◆ WHAT TO WORK ON: Nothing but the lines from the start of the entries through the line containing "is adjusted only" should appear in the answer, each given exactly.

◆ ◆ ◆ ◆ ◆ ◆ ◆

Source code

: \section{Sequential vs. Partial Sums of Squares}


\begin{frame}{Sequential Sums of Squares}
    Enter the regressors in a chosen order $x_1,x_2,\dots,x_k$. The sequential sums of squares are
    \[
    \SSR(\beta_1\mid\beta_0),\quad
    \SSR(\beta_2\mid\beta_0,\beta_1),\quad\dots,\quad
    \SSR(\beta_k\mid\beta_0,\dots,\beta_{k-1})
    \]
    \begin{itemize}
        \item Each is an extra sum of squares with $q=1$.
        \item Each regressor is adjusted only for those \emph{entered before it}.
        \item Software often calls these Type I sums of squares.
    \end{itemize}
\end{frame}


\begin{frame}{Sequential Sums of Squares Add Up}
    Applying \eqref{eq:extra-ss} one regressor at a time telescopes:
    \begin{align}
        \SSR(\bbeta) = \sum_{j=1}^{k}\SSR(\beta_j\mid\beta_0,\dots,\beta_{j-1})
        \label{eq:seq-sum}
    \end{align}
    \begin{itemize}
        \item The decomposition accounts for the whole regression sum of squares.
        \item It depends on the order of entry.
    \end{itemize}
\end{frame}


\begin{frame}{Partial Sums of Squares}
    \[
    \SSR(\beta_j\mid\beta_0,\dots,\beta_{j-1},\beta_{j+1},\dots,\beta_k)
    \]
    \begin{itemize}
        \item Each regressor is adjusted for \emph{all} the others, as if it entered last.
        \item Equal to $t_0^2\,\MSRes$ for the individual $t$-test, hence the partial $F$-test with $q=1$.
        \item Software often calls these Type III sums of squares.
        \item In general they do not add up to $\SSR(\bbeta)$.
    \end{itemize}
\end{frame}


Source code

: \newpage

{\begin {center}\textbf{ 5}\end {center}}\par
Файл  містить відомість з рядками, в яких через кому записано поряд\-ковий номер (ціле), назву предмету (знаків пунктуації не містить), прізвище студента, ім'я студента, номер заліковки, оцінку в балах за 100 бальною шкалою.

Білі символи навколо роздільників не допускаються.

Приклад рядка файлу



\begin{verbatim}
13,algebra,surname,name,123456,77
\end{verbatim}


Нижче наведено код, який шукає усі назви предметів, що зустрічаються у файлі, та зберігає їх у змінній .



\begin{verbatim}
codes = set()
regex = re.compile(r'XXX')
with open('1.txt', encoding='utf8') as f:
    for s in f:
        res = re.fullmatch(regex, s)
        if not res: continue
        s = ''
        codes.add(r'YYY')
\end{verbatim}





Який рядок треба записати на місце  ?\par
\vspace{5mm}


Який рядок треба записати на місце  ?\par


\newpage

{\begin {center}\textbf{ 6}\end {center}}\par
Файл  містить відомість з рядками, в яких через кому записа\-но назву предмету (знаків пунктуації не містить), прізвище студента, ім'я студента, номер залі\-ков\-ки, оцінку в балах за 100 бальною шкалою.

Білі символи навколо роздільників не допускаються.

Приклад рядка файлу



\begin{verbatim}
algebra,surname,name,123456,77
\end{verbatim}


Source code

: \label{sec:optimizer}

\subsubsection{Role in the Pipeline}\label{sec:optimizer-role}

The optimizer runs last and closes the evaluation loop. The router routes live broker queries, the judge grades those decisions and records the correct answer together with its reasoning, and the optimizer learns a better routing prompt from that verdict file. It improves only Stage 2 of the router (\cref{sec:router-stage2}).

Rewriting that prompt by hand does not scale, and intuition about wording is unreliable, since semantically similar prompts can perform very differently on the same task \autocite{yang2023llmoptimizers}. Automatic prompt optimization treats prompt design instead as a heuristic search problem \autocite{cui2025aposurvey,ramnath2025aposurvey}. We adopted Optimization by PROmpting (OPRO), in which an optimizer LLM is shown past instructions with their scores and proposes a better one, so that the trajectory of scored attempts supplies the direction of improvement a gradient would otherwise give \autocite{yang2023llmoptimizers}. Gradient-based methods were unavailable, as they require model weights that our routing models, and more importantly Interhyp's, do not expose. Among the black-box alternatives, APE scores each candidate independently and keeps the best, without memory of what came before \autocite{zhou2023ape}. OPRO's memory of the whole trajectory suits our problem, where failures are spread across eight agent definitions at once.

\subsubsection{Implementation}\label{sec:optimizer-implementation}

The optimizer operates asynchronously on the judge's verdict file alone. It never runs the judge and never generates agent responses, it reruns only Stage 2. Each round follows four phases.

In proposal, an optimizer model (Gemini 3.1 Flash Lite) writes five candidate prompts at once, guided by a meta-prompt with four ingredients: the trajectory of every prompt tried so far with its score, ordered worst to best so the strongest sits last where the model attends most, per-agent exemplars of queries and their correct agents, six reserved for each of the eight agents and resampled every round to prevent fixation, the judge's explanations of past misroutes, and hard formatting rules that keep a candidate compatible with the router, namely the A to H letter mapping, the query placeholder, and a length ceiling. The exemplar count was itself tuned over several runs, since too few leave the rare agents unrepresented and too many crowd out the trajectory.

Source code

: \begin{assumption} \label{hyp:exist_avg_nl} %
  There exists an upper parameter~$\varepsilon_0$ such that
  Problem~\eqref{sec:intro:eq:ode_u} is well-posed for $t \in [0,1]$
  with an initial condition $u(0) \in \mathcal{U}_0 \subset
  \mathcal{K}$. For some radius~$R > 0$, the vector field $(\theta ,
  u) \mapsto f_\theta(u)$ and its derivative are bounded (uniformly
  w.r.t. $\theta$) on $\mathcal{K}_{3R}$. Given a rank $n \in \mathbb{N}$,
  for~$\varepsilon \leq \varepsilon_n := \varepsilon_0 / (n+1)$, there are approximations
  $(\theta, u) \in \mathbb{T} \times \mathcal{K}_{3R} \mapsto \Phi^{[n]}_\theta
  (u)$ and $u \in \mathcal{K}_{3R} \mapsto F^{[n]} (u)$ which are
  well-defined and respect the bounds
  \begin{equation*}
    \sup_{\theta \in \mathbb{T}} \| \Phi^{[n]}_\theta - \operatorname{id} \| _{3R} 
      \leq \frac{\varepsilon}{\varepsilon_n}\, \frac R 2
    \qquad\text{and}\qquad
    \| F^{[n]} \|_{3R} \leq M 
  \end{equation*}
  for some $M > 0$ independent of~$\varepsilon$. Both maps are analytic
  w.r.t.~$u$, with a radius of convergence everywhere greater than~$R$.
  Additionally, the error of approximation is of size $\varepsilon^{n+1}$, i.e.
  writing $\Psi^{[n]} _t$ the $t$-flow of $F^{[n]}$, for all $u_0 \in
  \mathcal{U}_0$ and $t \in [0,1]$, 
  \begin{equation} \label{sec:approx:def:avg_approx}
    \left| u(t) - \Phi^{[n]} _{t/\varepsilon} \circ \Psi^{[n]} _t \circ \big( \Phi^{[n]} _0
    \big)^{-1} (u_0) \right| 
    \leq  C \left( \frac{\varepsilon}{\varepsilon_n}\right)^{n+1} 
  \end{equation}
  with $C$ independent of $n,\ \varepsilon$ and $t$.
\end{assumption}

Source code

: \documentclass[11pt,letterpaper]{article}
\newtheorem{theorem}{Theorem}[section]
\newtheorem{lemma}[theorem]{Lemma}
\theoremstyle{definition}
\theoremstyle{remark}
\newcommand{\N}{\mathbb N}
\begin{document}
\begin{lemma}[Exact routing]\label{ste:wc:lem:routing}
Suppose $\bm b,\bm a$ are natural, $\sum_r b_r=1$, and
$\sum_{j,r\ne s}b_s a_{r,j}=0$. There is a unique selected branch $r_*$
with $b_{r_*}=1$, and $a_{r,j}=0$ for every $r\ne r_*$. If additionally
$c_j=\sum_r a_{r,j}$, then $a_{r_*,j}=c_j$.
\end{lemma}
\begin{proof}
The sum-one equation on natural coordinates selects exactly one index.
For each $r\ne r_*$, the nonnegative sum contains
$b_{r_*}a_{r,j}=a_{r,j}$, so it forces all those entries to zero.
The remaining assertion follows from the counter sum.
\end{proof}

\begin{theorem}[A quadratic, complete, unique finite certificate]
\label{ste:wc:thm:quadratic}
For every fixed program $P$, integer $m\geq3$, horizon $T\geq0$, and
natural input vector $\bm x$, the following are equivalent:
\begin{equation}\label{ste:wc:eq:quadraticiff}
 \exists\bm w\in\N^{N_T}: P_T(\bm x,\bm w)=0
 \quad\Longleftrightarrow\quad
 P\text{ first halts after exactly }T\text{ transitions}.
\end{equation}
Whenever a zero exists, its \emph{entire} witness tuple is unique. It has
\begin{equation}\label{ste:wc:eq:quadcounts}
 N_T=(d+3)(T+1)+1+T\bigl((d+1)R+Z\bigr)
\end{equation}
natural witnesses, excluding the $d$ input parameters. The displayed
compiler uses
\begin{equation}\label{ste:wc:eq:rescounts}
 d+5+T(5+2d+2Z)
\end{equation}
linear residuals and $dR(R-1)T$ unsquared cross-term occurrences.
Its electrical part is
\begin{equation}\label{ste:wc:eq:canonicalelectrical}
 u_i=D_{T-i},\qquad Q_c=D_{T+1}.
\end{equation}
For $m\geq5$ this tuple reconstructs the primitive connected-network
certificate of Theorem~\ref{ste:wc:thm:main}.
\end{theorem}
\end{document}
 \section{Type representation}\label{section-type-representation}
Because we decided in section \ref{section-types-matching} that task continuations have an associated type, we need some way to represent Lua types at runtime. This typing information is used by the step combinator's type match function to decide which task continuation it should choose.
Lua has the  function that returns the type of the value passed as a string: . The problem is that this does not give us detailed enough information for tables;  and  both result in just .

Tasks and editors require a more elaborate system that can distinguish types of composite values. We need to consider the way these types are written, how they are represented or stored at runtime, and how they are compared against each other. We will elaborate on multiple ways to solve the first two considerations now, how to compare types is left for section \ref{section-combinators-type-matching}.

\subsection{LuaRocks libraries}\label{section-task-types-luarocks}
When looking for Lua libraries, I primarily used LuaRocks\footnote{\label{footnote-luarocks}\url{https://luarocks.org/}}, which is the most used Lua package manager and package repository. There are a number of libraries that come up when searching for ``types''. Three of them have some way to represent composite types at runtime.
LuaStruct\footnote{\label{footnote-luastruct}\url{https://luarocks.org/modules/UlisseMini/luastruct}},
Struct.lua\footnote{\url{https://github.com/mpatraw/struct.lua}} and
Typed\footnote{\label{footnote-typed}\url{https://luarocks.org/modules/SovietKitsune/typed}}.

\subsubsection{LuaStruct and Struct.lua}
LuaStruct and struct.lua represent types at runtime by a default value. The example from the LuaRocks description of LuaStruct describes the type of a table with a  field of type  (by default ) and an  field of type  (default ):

◆ ◆ ◆ ◆ ◆ ◆ ◆

◆ RESPONSE TO THIS TASK:
Source code

: \section{Sequential vs. Partial Sums of Squares}


\begin{frame}{Sequential Sums of Squares}
    Enter the regressors in a chosen order $x_1,x_2,\dots,x_k$. The sequential sums of squares are
    \[
    \SSR(\beta_1\mid\beta_0),\quad
    \SSR(\beta_2\mid\beta_0,\beta_1),\quad\dots,\quad
    \SSR(\beta_k\mid\beta_0,\dots,\beta_{k-1})
    \]
    \begin{itemize}
        \item Each is an extra sum of squares with $q=1$.
        \item Each regressor is adjusted only for those \emph{entered before it}.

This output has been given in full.